One parish puts a simple wicker basket at the entrance to the church during Lent. The pastor asks his parishioners to give up one pizza topping or one order of French fries each day. In eight years over $1 million has passed through the basket to build houses, medical facilities and orphanages in Haiti. Other pastors have led similar efforts for Haiti. The international charity, Food for the Poor, Inc., has just announced a major effort, beginning in 2006, to build fishing villages around the coast of Haiti. The first village project is underway near Cap Haitien on the north coast.

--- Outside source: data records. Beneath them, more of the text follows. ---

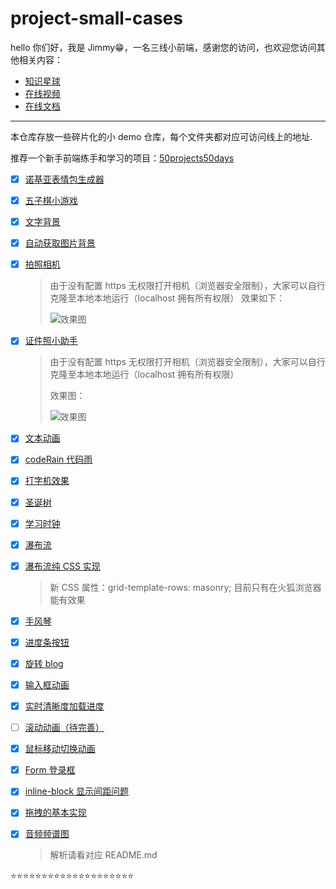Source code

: # project-small-cases

hello 你们好，我是 Jimmy😁，一名三线小前端，感谢您的访问，也欢迎您访问其他相关内容：

- [知识星球](https://www.jimmyxuexue.top/)
- [在线视频](https://space.bilibili.com/304985153?spm_id_from=333.1007.0.0)
- [在线文档](https://blog.jimmyxuexue.top/)

---

本仓库存放一些碎片化的小 demo 仓库，每个文件夹都对应可访问线上的地址.

推荐一个新手前端练手和学习的项目：[50projects50days](https://github.com/bradtraversy/50projects50days)

- [x] [诺基亚表情包生成器](https://case.jimmyxuexue.top/Nokia/)

- [x] [五子棋小游戏](https://case.jimmyxuexue.top/gobang/)

- [x] [文字背景](https://case.jimmyxuexue.top/textBg/)

- [x] [自动获取图片背景](https://case.jimmyxuexue.top/autoBgColor/)

- [x] [拍照相机](https://case.jimmyxuexue.top/camera/)

  > 由于没有配置 https 无权限打开相机（浏览器安全限制），大家可以自行克隆至本地本地运行（localhost 拥有所有权限）
  > 效果如下：
  >
  > ![效果图](https://vitepress-source.oss-cn-beijing.aliyuncs.com/WechatIMG77.png)

- [x] [证件照小助手](https://case.jimmyxuexue.top/IDPhoto/)

  > 由于没有配置 https 无权限打开相机（浏览器安全限制），大家可以自行克隆至本地本地运行（localhost 拥有所有权限）
  >
  > 效果图：
  >
  > ![效果图](https://vitepress-source.oss-cn-beijing.aliyuncs.com/WechatIMG78.png)

- [x] [文本动画](https://case.jimmyxuexue.top/textAnimate/)

- [x] [codeRain 代码雨](https://case.jimmyxuexue.top/codeRain/)

- [x] [打字机效果](https://case.jimmyxuexue.top/typewriter/)

- [x] [圣诞树](https://case.jimmyxuexue.top/christmas/)

- [x] [学习时钟](https://case.jimmyxuexue.top/study/)

- [x] [瀑布流](https://case.jimmyxuexue.top/water/)

- [x] [瀑布流纯 CSS 实现](https://case.jimmyxuexue.top/waterfallByCss/)

  > 新 CSS 属性：grid-template-rows: masonry; 目前只有在火狐浏览器能有效果

- [x] [手风琴](https://case.jimmyxuexue.top/01/)

- [x] [进度条按钮](https://case.jimmyxuexue.top/02/)

- [x] [旋转 blog](https://case.jimmyxuexue.top/03/)

- [x] [输入框动画](https://case.jimmyxuexue.top/04/)

- [x] [实时清晰度加载进度](https://case.jimmyxuexue.top/05/)

- [ ] [滚动动画（待完善）](https://case.jimmyxuexue.top/06/)

- [x] [鼠标移动切换动画](https://case.jimmyxuexue.top/07/)

- [x] [Form 登录框](https://case.jimmyxuexue.top/08/)

- [x] [inline-block 显示间距问题](https://case.jimmyxuexue.top/inline-block/)

- [x] [拖拽的基本实现](https://case.jimmyxuexue.top/drag/)

- [x] [音频频谱图](https://case.jimmyxuexue.top/spectrogram/)

  > 解析请看对应 README.md

⭐️⭐️⭐️⭐️⭐️⭐️⭐️⭐️⭐️⭐️⭐️⭐️⭐️⭐️⭐️⭐️⭐️⭐️⭐️⭐️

With your editorial suggestions for Haitian and international action, and with the marshaling of resources by individuals, churches, schools and charities, we can all join to make a difference in the lives of our poor brothers and sisters in Haiti. Now is the time to join forceslet’s try!
At first read, The Muslim Mystery by John F. Kavanaugh, S.J. (3/20), sounds very well thought out and logical. Who could argue with the facts presented? The author says we need to concentrate on our future path when dealing with the conflict in the Muslim world situation, rather than place blame. His recommendation is to get talking rather than get tough. There are parallels to our present situation and the fall of Communism, and how the cold war ended because of negotiations between President Ronald Reagan and Mikhail Gorbachev. The author even confronts the question of why talk is seen as a weakness, and supports the idea of adversaries getting to know and understand each other’s viewpoint as a major factor in negotiation success.

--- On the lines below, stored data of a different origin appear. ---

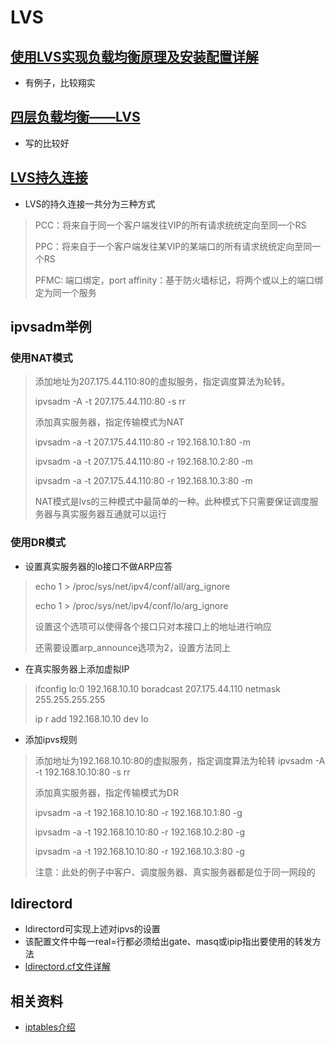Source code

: # LVS
## [使用LVS实现负载均衡原理及安装配置详解](https://www.cnblogs.com/liwei0526vip/p/6370103.html)
- 有例子，比较翔实

## [四层负载均衡——LVS](https://www.cnblogs.com/chenny7/p/3932738.html)
- 写的比较好

## [LVS持久连接](https://blog.csdn.net/brad_chen/article/details/47837147)

- LVS的持久连接一共分为三种方式

> PCC：将来自于同一个客户端发往VIP的所有请求统统定向至同一个RS
> 
> PPC：将来自于一个客户端发往某VIP的某端口的所有请求统统定向至同一个RS
> 
> PFMC: 端口绑定，port affinity：基于防火墙标记，将两个或以上的端口绑定为同一个服务

## ipvsadm举例

### 使用NAT模式

> 添加地址为207.175.44.110:80的虚拟服务，指定调度算法为轮转。
> 
> ipvsadm -A -t 207.175.44.110:80 -s rr
> 
> 添加真实服务器，指定传输模式为NAT
> 
> ipvsadm -a -t 207.175.44.110:80 -r 192.168.10.1:80 -m
> 
> ipvsadm -a -t 207.175.44.110:80 -r 192.168.10.2:80 -m
> 
> ipvsadm -a -t 207.175.44.110:80 -r 192.168.10.3:80 -m
> 
> NAT模式是lvs的三种模式中最简单的一种。此种模式下只需要保证调度服务器与真实服务器互通就可以运行

### 使用DR模式
+ 设置真实服务器的lo接口不做ARP应答

> echo 1 > /proc/sys/net/ipv4/conf/all/arg_ignore
> 
> echo 1 > /proc/sys/net/ipv4/conf/lo/arg_ignore
> 
> 设置这个选项可以使得各个接口只对本接口上的地址进行响应
> 
> 还需要设置arp_announce选项为2，设置方法同上

+ 在真实服务器上添加虚拟IP

> ifconfig lo:0 192.168.10.10 boradcast 207.175.44.110 netmask 255.255.255.255
>
> ip r add 192.168.10.10 dev lo

+ 添加ipvs规则

> 添加地址为192.168.10.10:80的虚拟服务，指定调度算法为轮转
> ipvsadm -A -t 192.168.10.10:80 -s rr
> 
> 添加真实服务器，指定传输模式为DR
> 
> ipvsadm -a -t 192.168.10.10:80 -r 192.168.10.1:80 -g
> 
> ipvsadm -a -t 192.168.10.10:80 -r 192.168.10.2:80 -g
> 
> ipvsadm -a -t 192.168.10.10:80 -r 192.168.10.3:80 -g
> 
> 注意：此处的例子中客户、调度服务器、真实服务器都是位于同一网段的
> 

## ldirectord
- ldirectord可实现上述对ipvs的设置
- 该配置文件中每一real=行都必须给出gate、masq或ipip指出要使用的转发方法
- [ldirectord.cf文件详解](https://blog.csdn.net/libinbin_1014/article/details/50808685)

## 相关资料
- [iptables介绍](http://www.zsythink.net/archives/1199/)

The author acknowledges the difficulty of trying to negotiate with terrorists, knowing that they may or may not cooperate in discussions. It is altruistic to support the notion of respect for individual viewpoints, and to support sitting down and talking about those differences in an effort to end conflicts. However, is this idea just talk, or does it speak to the heart of the problem and represent a plausible solution? The author paints a utopian picture to strive for, with no specifics on how to get it accomplished.
I think the most interesting part of this article hides in the last paragraph. The author supports publicizing the outrage of Muslims who are against terrorism. Realizing that the media controls all of what we hear and know about what is going on in the world, I think the responsibility for beginning this new respect and dialogue rests in their hands. I think the next logical step in this attempt to have real compassion for different cultures is to persuade the media to represent the humanity of the two sides. This is the biggest challenge for our world today, as it would drastically change the focus of our news reporting away from sensationalism. Let us hope that the author’s message is heard, and that it is a catalyst for the development of concrete ways to put these ideas into practice.